ホコリが出にくい生地
ほこりが出ず、毛羽立ちしにくいリネン

食器を拭いたときに、キッチンタオルの繊維がお皿の表面に残らない… なにより清潔な空間にしておきたいキッチン回りに、リネン製のふきんが適しているのには、こうした理由もあります。
リネンはフラックス の短い繊維が密に絡まって形造られています。そのため、綿などの長い繊維のように引っ張られて抜け落ちていくことが少なく、大量のホコリ やハウスダスト の発生源となることがありません。さらにリネンには、水を吸うと縦横に縮みながらさらに丈夫になるという特徴があるため、水分をたっぷり含んでいる洗い立てのお皿を拭いた時でも、布が受けるダメージというのはそれほど大きくありません。それでいて細かい繊維が残ることもなく、食器類を衛生的にとてもきれいな状態に保つことができます。

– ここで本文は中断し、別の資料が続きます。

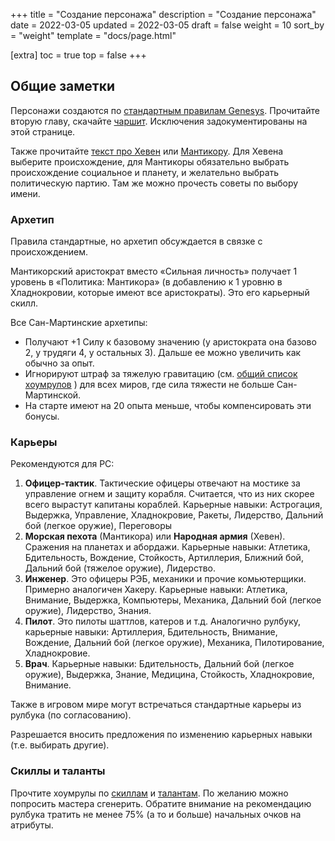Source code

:+++
title = "Создание персонажа"
description = "Создание персонажа"
date = 2022-03-05
updated = 2022-03-05
draft = false
weight = 10
sort_by = "weight"
template = "docs/page.html"

[extra]
toc = true
top = false
+++

## Общие заметки

Персонажи создаются по <a href="/files/genesys-rus.pdf">стандартным правилам Genesys</a>. Прочитайте вторую главу, скачайте [чаршит](/docs/orginfo/charsheet/). Исключения задокументированы на этой странице.

Также прочитайте [текст про Хевен](/docs/setting/haven) или [Мантикору](/docs/setting/manticore). Для Хевена выберите происхождение, для Мантикоры обязательно выбрать происхождение социальное и планету, и желательно выбрать политическую партию. Там же можно прочесть советы по выбору имени.

### Архетип
Правила стандартные, но архетип обсуждается в связке с происхождением.

Мантикорский аристократ вместо «Сильная личность» получает 1 уровень в «Политика: Мантикора» (в добавлению к 1 уровню в Хладнокровии, которые имеют все аристократы). Это его карьерный скилл.

Все Сан-Мартинские архетипы:
 - Получают +1 Силу к базовому значению (у аристократа она базово 2, у трудяги 4, у остальных 3). Дальше ее можно увеличить как обычно за опыт.
 - Игнорируют штраф за тяжелую гравитацию (см. [общий список хоумрулов](../) ) для всех миров, где сила тяжести не больше Сан-Мартинской.
 - На старте имеют на 20 опыта меньше, чтобы компенсировать эти бонусы.

### Карьеры
Рекомендуются для PC:
1. __Офицер-тактик__. Тактические офицеры отвечают на мостике за управление огнем и защиту корабля. Считается, что из них скорее всего вырастут капитаны кораблей. Карьерные навыки: Астрогация, Выдержка, Управление, Хладнокровие, Ракеты, Лидерство, Дальний бой (легкое оружие), Переговоры
2. __Морская пехота__ (Мантикора) или __Народная армия__ (Хевен). Сражения на планетах и абордажи. Карьерные навыки: Атлетика, Бдительность, Вождение, Стойкость, Артиллерия, Ближний бой, Дальний бой (тяжелое оружие), Лидерство.
3. __Инженер__. Это офицеры РЭБ, механики и прочие комьютерщики. Примерно аналогичен Хакеру. Карьерные навыки: Атлетика, Внимание, Выдержка, Компьютеры, Механика, Дальний бой (легкое оружие), Лидерство, Знания.
4. __Пилот__. Это пилоты шаттлов, катеров и т.д. Аналогично рулбуку, карьерные навыки: Артиллерия, Бдительность, Внимание, Вождение, Дальний бой (легкое оружие), Механика, Пилотирование, Хладнокровие.
5. __Врач__.  Карьерные навыки: Бдительность, Дальний бой (легкое оружие), Выдержка, Знание, Медицина, Стойкость, Хладнокровие, Внимание.

Также в игровом мире могут встречаться стандартные карьеры из рулбука (по согласованию).

Разрешается вносить предложения по изменению карьерных навыки (т.е. выбирать другие).

### Скиллы и таланты

Прочтите хоумрулы по [скиллам](../skills/) и [талантам](../talents/). По желанию можно попросить мастера сгенерить. Обратите внимание на рекомендацию рулбука тратить не менее 75% (а то и больше) начальных очков на атрибуты.
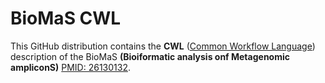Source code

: # BioMaS CWL

This GitHub distribution contains the **CWL** ([Common Workflow Language](https://github.com/common-workflow-language/common-workflow-language)) description of the BioMaS **(Bioiformatic analysis onf Metagenomic ampliconS)** [PMID: 26130132](https://bmcbioinformatics.biomedcentral.com/articles/10.1186/s12859-015-0595-z).
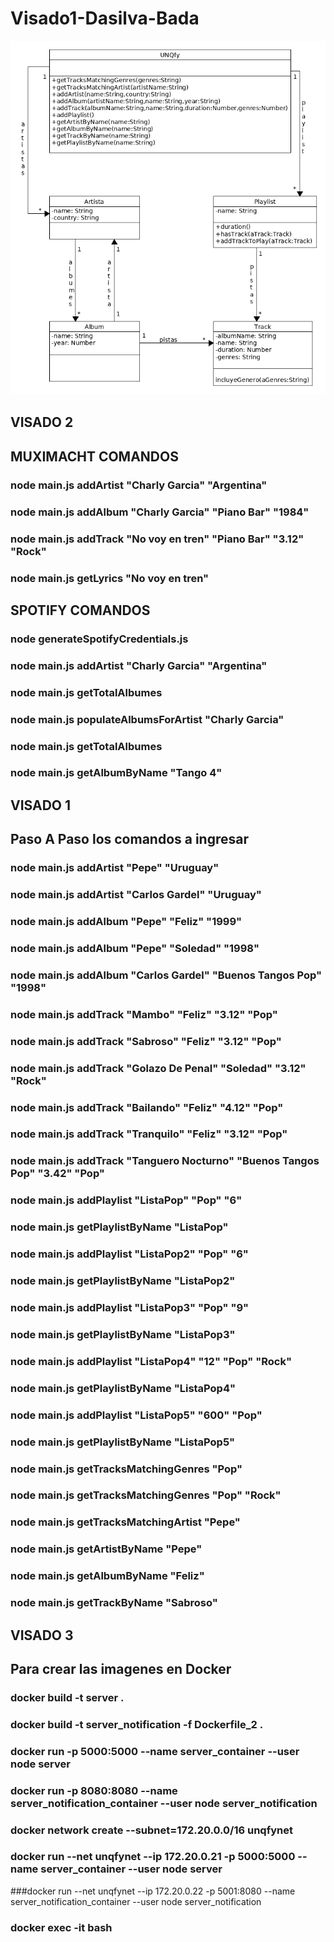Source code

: ﻿# Visado1-Dasilva-Bada

<p align="center">
  <img src="uml.png" />
</p>

## VISADO 2
## MUXIMACHT COMANDOS
### node main.js addArtist "Charly Garcia" "Argentina"
### node main.js addAlbum "Charly Garcia" "Piano Bar" "1984"
### node main.js addTrack "No voy en tren" "Piano Bar" "3.12" "Rock"
### node main.js getLyrics "No voy en tren"

##  SPOTIFY COMANDOS
### node generateSpotifyCredentials.js
### node main.js addArtist "Charly Garcia" "Argentina"
### node main.js getTotalAlbumes
### node main.js populateAlbumsForArtist "Charly Garcia"
### node main.js getTotalAlbumes
### node main.js getAlbumByName "Tango 4"

## VISADO 1
## Paso A Paso los comandos a ingresar 
### node main.js addArtist "Pepe" "Uruguay"
### node main.js addArtist "Carlos Gardel" "Uruguay"
### node main.js addAlbum "Pepe" "Feliz" "1999"
### node main.js addAlbum "Pepe" "Soledad" "1998"
### node main.js addAlbum "Carlos Gardel" "Buenos Tangos Pop" "1998"
### node main.js addTrack "Mambo" "Feliz" "3.12" "Pop"
### node main.js addTrack "Sabroso" "Feliz" "3.12" "Pop"
### node main.js addTrack "Golazo De Penal" "Soledad" "3.12" "Rock"
### node main.js addTrack "Bailando" "Feliz" "4.12" "Pop"
### node main.js addTrack "Tranquilo" "Feliz" "3.12" "Pop"
### node main.js addTrack "Tanguero Nocturno" "Buenos Tangos Pop" "3.42" "Pop"
### node main.js addPlaylist "ListaPop" "Pop" "6"
### node main.js getPlaylistByName "ListaPop"
### node main.js addPlaylist "ListaPop2" "Pop" "6"
### node main.js getPlaylistByName "ListaPop2"
### node main.js addPlaylist "ListaPop3" "Pop" "9"
### node main.js getPlaylistByName "ListaPop3"
### node main.js addPlaylist "ListaPop4" "12" "Pop" "Rock"
### node main.js getPlaylistByName "ListaPop4"
### node main.js addPlaylist "ListaPop5" "600" "Pop"
### node main.js getPlaylistByName "ListaPop5"
### node main.js getTracksMatchingGenres "Pop"
### node main.js getTracksMatchingGenres "Pop" "Rock"
### node main.js getTracksMatchingArtist "Pepe"
### node main.js getArtistByName "Pepe"
### node main.js getAlbumByName "Feliz"
### node main.js getTrackByName "Sabroso"

## VISADO 3

## Para crear las imagenes en Docker
### docker build -t server .

### docker build -t server_notification -f Dockerfile_2 .

### docker run -p 5000:5000 --name server_container --user node server

### docker run -p 8080:8080 --name server_notification_container --user node server_notification

### docker network create --subnet=172.20.0.0/16 unqfynet

### docker run --net unqfynet --ip 172.20.0.21 -p 5000:5000 --name server_container --user node server

###docker run --net unqfynet --ip 172.20.0.22 -p 5001:8080 --name server_notification_container --user node server_notification

### docker exec -it <id> bash
  
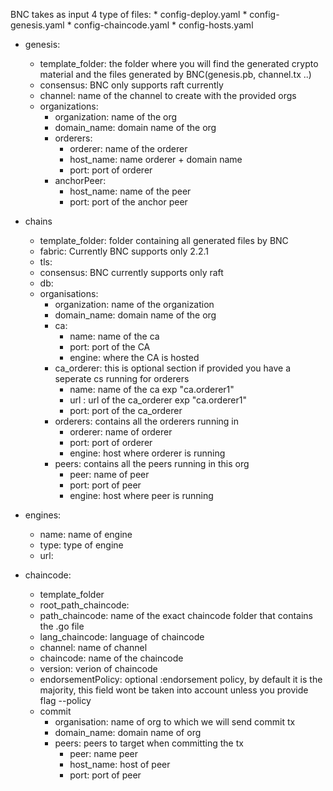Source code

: 
BNC takes as input 4 type of files:
    * config-deploy.yaml
    * config-genesis.yaml
    * config-chaincode.yaml
    * config-hosts.yaml


* genesis:
    * template_folder: the folder where you will find the generated crypto material and the files generated by BNC(genesis.pb, channel.tx ..)
    * consensus: BNC only supports raft currently
    * channel: name of the channel to create with the provided orgs
    * organizations: 
        * organization: name of the org
        * domain_name:  domain name of the org
        * orderers:
            * orderer: name of the orderer
            * host_name: name orderer + domain name
            * port: port of orderer
        * anchorPeer:
            * host_name: name of the peer
            * port: port of the anchor peer
            
* chains
    * template_folder: folder containing all generated files by BNC
    * fabric: Currently BNC supports only 2.2.1
    * tls: 
    * consensus: BNC currently supports only raft
    * db: 
    * organisations:
        * organization: name of the  organization
        * domain_name: domain name of the org
        * ca: 
            * name: name of the ca
            * port: port of the CA
            * engine: where the CA is hosted
        * ca_orderer: this is optional section if provided you have a seperate cs running for orderers
            * name: name of the ca exp "ca.orderer1"
            * url : url  of the ca_orderer exp "ca.orderer1"
            * port: port of the ca_orderer
        * orderers: contains all the orderers running in
            * orderer: name of orderer
            * port: port of orderer
            * engine: host where orderer is running
        * peers: contains all the peers running in this org
            * peer: name of peer
            * port: port of peer
            * engine: host where peer is running

* engines:
    * name: name of engine
    * type: type of engine
    * url:
    
    
* chaincode:
     * template_folder
     * root_path_chaincode: 
     * path_chaincode: name of the exact chaincode folder that contains the .go file
     * lang_chaincode: language of chaincode
     * channel: name of channel
     * chaincode: name of the chaincode
     * version: verion of chaincode
     * endorsementPolicy: optional :endorsement policy, by default it is the majority, this field wont be taken into account unless you provide flag --policy
     * commit
        * organisation: name of org to which we will send commit tx
        * domain_name: domain name of org
        * peers: peers to target when committing the tx
            * peer: name peer
            * host_name: host of peer
            * port: port of peer
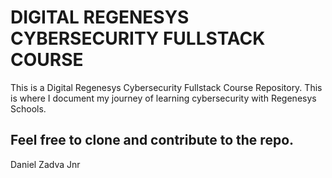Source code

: # DIGITAL REGENESYS CYBERSECURITY FULLSTACK COURSE
This is a Digital Regenesys Cybersecurity Fullstack Course Repository.
This is where I document my journey of learning cybersecurity with Regenesys Schools.

Feel free to clone and contribute to the repo.
--
Daniel Zadva Jnr
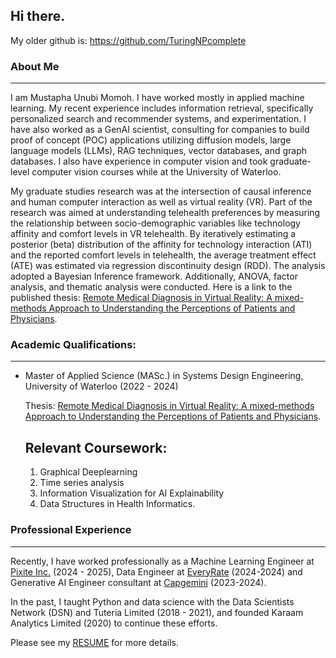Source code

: ## Hi there.  
My older github is: https://github.com/TuringNPcomplete

### About Me
---
I am Mustapha Unubi Momoh. I have worked mostly in applied machine learning. My recent experience includes information retrieval, specifically personalized search and recommender systems, and experimentation. I have also worked as a GenAI scientist, consulting for companies to build proof of concept (POC) applications utilizing diffusion models, large language models (LLMs), RAG techniques, vector databases, and graph databases. I also have experience in computer vision and took graduate-level computer vision courses while at the University of Waterloo.

My graduate studies research was at the intersection of causal inference and human computer interaction as well as virtual reality (VR). Part of the research was aimed at understanding telehealth preferences by measuring the relationship between socio-demographic variables like technology affinity and comfort levels in VR telehealth. By iteratively estimating a posterior (beta) distribution of the affinity for technology interaction (ATI) and the reported comfort levels in telehealth, the average treatment effect (ATE) was estimated via regression discontinuity design (RDD). The analysis adopted a Bayesian Inference framework. Additionally, ANOVA, factor analysis, and thematic analysis were conducted. Here is a link to the published thesis: [Remote Medical Diagnosis in Virtual Reality: A mixed-methods Approach to Understanding the Perceptions of Patients and Physicians](https://uwspace.uwaterloo.ca/items/ed73fad6-81d0-447d-b3ac-153c3e103fba). 

### Academic Qualifications:
---
* Master of Applied Science (MASc.) in Systems Design Engineering, University of Waterloo (2022 - 2024)

  Thesis: [Remote Medical Diagnosis in Virtual Reality: A mixed-methods Approach to Understanding the Perceptions of Patients and Physicians](https://uwspace.uwaterloo.ca/items/ed73fad6-81d0-447d-b3ac-153c3e103fba). 

  ## Relevant Coursework:
  1. Graphical Deeplearning  
  2. Time series analysis
  3. Information Visualization for AI Explainability
  4. Data Structures in Health Informatics.
  
### Professional Experience
---
Recently, I have worked professionally as a Machine Learning Engineer at [Pixite Inc.](https://pixiteapps.com/) (2024 - 2025), Data Engineer at [EveryRate](http://everyrate.ca/) (2024-2024) and Generative AI Engineer consultant at [Capgemini](https://www.capgemini.com/ca-en/) (2023-2024). 

In the past, I taught Python and data science with the Data Scientists Network (DSN) and Tuteria Limited (2018 - 2021), and founded Karaam Analytics Limited (2020) to continue these efforts.

Please see my [RESUME](https://drive.google.com/file/d/1SBzwhk1oQbS0Cv1iioX38TSOhjd3GTLS/view?usp=sharing) for more details.



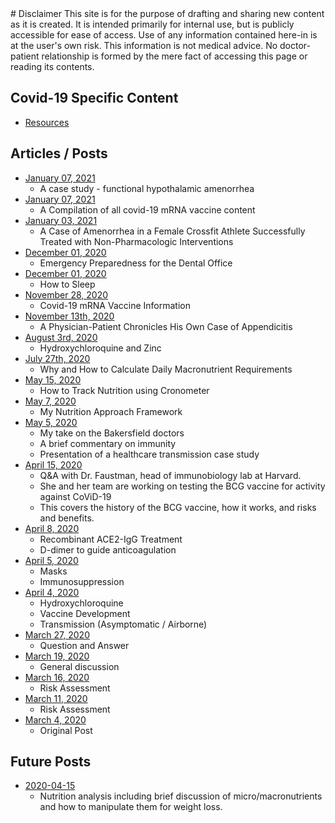 <head>
<link rel="icon" href="images/favicon.ico" type="image/x-icon" />
</head>
# Disclaimer
This site is for the purpose of drafting and sharing new content as it is created. It is intended primarily for internal use, but is publicly accessible for ease of access. Use of any information contained here-in is at the user's own risk. This information is not medical advice. No doctor-patient relationship is formed by the mere fact of accessing this page or reading its contents.

## Covid-19 Specific Content
- [Resources](covid_19_resources.md)

## Articles / Posts
- [January 07, 2021](./blogpost_fha_case_study-github.md)
  - A case study - functional hypothalamic amenorrhea
- [January 07, 2021](./covid-19-mrna-vaccine-information-compiled-processed.md)
  - A Compilation of all covid-19 mRNA vaccine content
- [January 03, 2021](blogpost_fha_case_study.md)
  - A Case of Amenorrhea in a Female Crossfit Athlete Successfully Treated with Non-Pharmacologic Interventions
- [December 01, 2020](120120_emergency_preparedness_dental.md)
  - Emergency Preparedness for the Dental Office
- [December 01, 2020](120120_sleep.md)
  - How to Sleep
- [November 28, 2020](112820_covid19_mrna_vaccine.md)
  - Covid-19 mRNA Vaccine Information
- [November 13th, 2020](111320_appendicits.md)
  - A Physician-Patient Chronicles His Own Case of Appendicitis
- [August 3rd, 2020](august_hcq_update.md)
  - Hydroxychloroquine and Zinc
- [July 27th, 2020](calculating_macronutrients.md)
  - Why and How to Calculate Daily Macronutrient Requirements
- [May 15, 2020](cronometer-tracking.md)
  - How to Track Nutrition using Cronometer
- [May 7, 2020](nutrition-approach_1.md)
  - My Nutrition Approach Framework
- [May 5, 2020](bakersfield-post.md)
  - My take on the Bakersfield doctors
  - A brief commentary on immunity
  - Presentation of a healthcare transmission case study
- [April 15, 2020](faustman_interview.md)
  - Q&A with Dr. Faustman, head of immunobiology lab at Harvard.
  - She and her team are working on testing the BCG vaccine for activity against CoViD-19
  - This covers the history of the BCG vaccine, how it works, and risks and benefits.
- [April 8, 2020](040820_litreview.md)
  - Recombinant ACE2-IgG Treatment
  - D-dimer to guide anticoagulation
- [April 5, 2020](040520_litreview.md)
  - Masks
  - Immunosuppression
- [April 4, 2020](040420_litreview.md)
  - Hydroxychloroquine
  - Vaccine Development
  - Transmission (Asymptomatic / Airborne)
- [March 27, 2020](032720update.md)
  - Question and Answer
- [March 19, 2020](031920update.md)
  - General discussion
- [March 16, 2020](031620update.md)
  - Risk Assessment
- [March 11, 2020](031120update.md)
  - Risk Assessment
- [March 4, 2020](030420original.md)
  - Original Post

## Future Posts
- [2020-04-15](nutrition_analysis.md)
  - Nutrition analysis including brief discussion of micro/macronutrients and how to manipulate them for weight loss.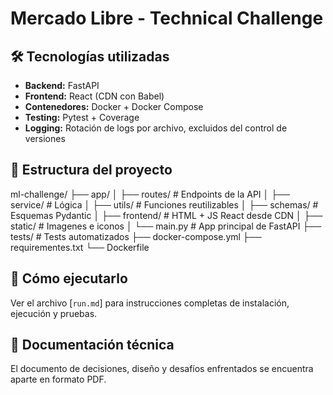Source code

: # Mercado Libre - Technical Challenge

## 🛠 Tecnologías utilizadas

- **Backend:** FastAPI
- **Frontend:** React (CDN con Babel)
- **Contenedores:** Docker + Docker Compose
- **Testing:** Pytest + Coverage
- **Logging:** Rotación de logs por archivo, excluidos del control de versiones

## 📂 Estructura del proyecto

ml-challenge/
├── app/
│ ├── routes/ # Endpoints de la API
│ ├── service/ # Lógica
│ ├── utils/ # Funciones reutilizables
│ ├── schemas/ # Esquemas Pydantic
│ ├── frontend/ # HTML + JS React desde CDN
│ ├── static/ # Imagenes e iconos
│ └── main.py # App principal de FastAPI
├── tests/ # Tests automatizados
├── docker-compose.yml
├── requirementes.txt
└── Dockerfile

## 🚀 Cómo ejecutarlo

Ver el archivo [`run.md`] para instrucciones completas de instalación, ejecución y pruebas.


## 📄 Documentación técnica

El documento de decisiones, diseño y desafíos enfrentados se encuentra aparte en formato PDF.
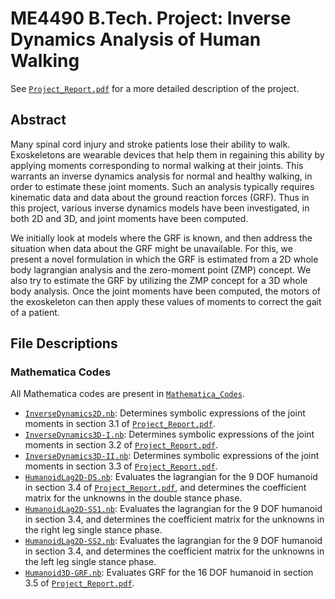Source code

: # ME4490 B.Tech. Project: Inverse Dynamics Analysis of Human Walking

See [`Project_Report.pdf`](Project_Report.pdf) for a more detailed description of the project.

## Abstract

Many spinal cord injury and stroke patients lose their ability to walk. Exoskeletons are wearable devices that help them in regaining this ability by applying moments corresponding to normal walking at their joints. This warrants an inverse dynamics analysis for normal and healthy walking, in order to estimate these joint moments. Such an analysis typically requires kinematic data and data about the ground reaction forces (GRF). Thus in this project, various inverse dynamics models have been investigated, in both 2D and 3D, and joint moments have been computed. 

We initially look at models where the GRF is known, and then address the situation when data about the GRF might be unavailable. For this, we present a novel formulation in which the GRF is estimated from a 2D whole body lagrangian analysis and the zero-moment point (ZMP) concept. We also try to estimate the GRF by utilizing the ZMP concept for a 3D whole body analysis. Once the joint moments have been computed, the motors of the exoskeleton can then apply these values of moments to correct the gait of a patient.

## File Descriptions

### Mathematica Codes

All Mathematica codes are present in [`Mathematica_Codes`](Mathematica_Codes).

* [`InverseDynamics2D.nb`](https://github.com/abhyudit309/InverseDynamicsHumanWalking/blob/main/Mathematica_Codes/InverseDynamics2D.nb): Determines symbolic expressions of the joint moments in section 3.1 of [`Project_Report.pdf`](Project_Report.pdf).
* [`InverseDynamics3D-I.nb`](https://github.com/abhyudit309/InverseDynamicsHumanWalking/blob/main/Mathematica_Codes/InverseDynamics3D-I.nb): Determines symbolic expressions of the joint moments in section 3.2 of [`Project_Report.pdf`](Project_Report.pdf).
* [`InverseDynamics3D-II.nb`](https://github.com/abhyudit309/InverseDynamicsHumanWalking/blob/main/Mathematica_Codes/InverseDynamics3D-II.nb): Determines symbolic expressions of the joint moments in section 3.3 of [`Project_Report.pdf`](Project_Report.pdf).
* [`HumanoidLag2D-DS.nb`](https://github.com/abhyudit309/InverseDynamicsHumanWalking/blob/main/Mathematica_Codes/HumanoidLag2D-DS.nb): Evaluates the lagrangian for the 9 DOF humanoid in section 3.4 of [`Project_Report.pdf`](Project_Report.pdf), and determines the coefficient matrix for the unknowns in the double stance phase.
* [`HumanoidLag2D-SS1.nb`](https://github.com/abhyudit309/InverseDynamicsHumanWalking/blob/main/Mathematica_Codes/HumanoidLag2D-SS1.nb): Evaluates the lagrangian for the 9 DOF humanoid in section 3.4, and determines the coefficient matrix for the unknowns in the right leg single stance phase.
* [`HumanoidLag2D-SS2.nb`](https://github.com/abhyudit309/InverseDynamicsHumanWalking/blob/main/Mathematica_Codes/HumanoidLag2D-SS2.nb): Evaluates the lagrangian for the 9 DOF humanoid in section 3.4, and determines the coefficient matrix for the unknowns in the left leg single stance phase.
* [`Humanoid3D-GRF.nb`](https://github.com/abhyudit309/InverseDynamicsHumanWalking/blob/main/Mathematica_Codes/Humanoid3D-GRF.nb): Evaluates GRF for the 16 DOF humanoid in section 3.5 of [`Project_Report.pdf`](Project_Report.pdf).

亜麻の生地にはこのような性質があるので、ホテルや病院で寝具として積極的に採用されているのも、なんとなく頷けます。
布団、それから一般的な綿でできた布団カバーから出るホコリは、気づきにくいかもしれませんが、とても多量で、かつ広範囲に散らばってしまうものです。
これらはそのままハウスダストとなって呼吸器系や皮膚系に直接影響するため、できることなら少しでも少なくしたいもの。最近ではほこりの出にくい布団や、特殊な加工を施して埃の発生を抑えたベッドカバーが提案されるようになってきました。そのような製品を試してみてもいいのですが、もっとシンプルに、ベッドカバーをリネン素材のものに変えてみるだけでもよいでしょう。ホコリの出が、ぐっと減っていくのが分かると思います。
リネンそのものはホコリをあまり発生させませんし、布団から出てくる埃はリネンの短く複雑な繊維が内側で閉じ込めてくれるというわけです。
いくら掃除してもどんどん溜まる各所のほこり汚れに辟易している方だけでなく、長い睡眠時間中にのどを痛めがちなデリケートな体質の方にも、リネン素材の寝具はいくらかでも助けになれるかもしれません。